Upon Further Review: South Korea Hacked From China?

While not ruling out the Norks, the South Koreans have traced the source of the attack to a Chinese IP address.

Investigators have traced a coordinated cyberattack that paralyzed tens of thousands of computers at six South Korean banks and media companies to a Chinese Internet Protocol address, authorities in Seoul said Thursday.
IP addresses, which are unique to each computer connected to the Internet, can easily be manipulated by hackers operating anywhere in the world, and the investigation into who was actually behind Wednesday's attack and whether they were in China could take weeks. Suspicion for the simultaneous shutdown is still focused on North Korea, which has threatened Seoul and Washington in recent days over U.N. sanctions imposed for its Feb. 12 nuclear test and is accused of waging similar cyberattacks over the past four years.
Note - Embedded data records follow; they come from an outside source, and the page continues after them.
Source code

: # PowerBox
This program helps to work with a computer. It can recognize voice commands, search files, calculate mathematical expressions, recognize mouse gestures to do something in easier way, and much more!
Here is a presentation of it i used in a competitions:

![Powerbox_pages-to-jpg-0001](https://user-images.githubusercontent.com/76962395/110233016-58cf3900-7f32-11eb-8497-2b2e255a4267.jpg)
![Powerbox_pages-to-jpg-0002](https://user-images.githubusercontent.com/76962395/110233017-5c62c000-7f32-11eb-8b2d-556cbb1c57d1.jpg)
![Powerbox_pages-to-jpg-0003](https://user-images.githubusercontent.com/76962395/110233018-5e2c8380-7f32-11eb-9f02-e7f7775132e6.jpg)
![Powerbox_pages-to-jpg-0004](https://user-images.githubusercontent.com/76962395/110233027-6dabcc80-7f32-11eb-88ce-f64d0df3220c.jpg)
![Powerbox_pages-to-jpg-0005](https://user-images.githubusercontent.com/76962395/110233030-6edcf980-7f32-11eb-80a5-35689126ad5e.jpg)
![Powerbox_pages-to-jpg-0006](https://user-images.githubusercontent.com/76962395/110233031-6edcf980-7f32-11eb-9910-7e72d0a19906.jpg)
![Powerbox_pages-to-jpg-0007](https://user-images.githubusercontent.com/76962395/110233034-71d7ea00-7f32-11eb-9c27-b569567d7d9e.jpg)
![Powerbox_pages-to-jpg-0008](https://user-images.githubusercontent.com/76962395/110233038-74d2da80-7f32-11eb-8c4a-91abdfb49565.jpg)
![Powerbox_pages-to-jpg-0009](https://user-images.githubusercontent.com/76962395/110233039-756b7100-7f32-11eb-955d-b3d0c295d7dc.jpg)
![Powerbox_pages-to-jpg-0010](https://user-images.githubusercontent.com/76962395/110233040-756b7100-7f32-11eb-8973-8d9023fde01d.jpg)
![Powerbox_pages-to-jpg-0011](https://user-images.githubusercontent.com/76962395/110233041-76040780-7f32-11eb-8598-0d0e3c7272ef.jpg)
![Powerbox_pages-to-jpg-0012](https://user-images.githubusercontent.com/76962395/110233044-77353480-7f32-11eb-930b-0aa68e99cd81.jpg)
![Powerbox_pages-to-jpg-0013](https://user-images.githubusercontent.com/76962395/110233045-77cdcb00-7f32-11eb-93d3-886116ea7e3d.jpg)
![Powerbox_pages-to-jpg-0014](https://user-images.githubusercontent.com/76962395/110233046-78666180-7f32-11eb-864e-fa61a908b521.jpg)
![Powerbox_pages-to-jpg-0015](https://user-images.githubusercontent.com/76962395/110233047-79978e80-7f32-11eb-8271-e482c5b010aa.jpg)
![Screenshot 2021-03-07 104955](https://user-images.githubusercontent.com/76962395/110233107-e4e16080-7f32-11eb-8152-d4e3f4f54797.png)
The cyberattack did not affect the government or military, and there were no immediate reports that customers' bank records were compromised. But it disabled scores of cash machines across the country, disrupting commerce in this tech-savvy, Internet-dependent country, and renewed questions about South Korea's Internet security and vulnerability to hackers.
If the attack was in fact carried out by North Korea, the purpose would seem to be to send a tacit message — and a warning — to South Korea that Pyongyang is capable of breaching its computer networks.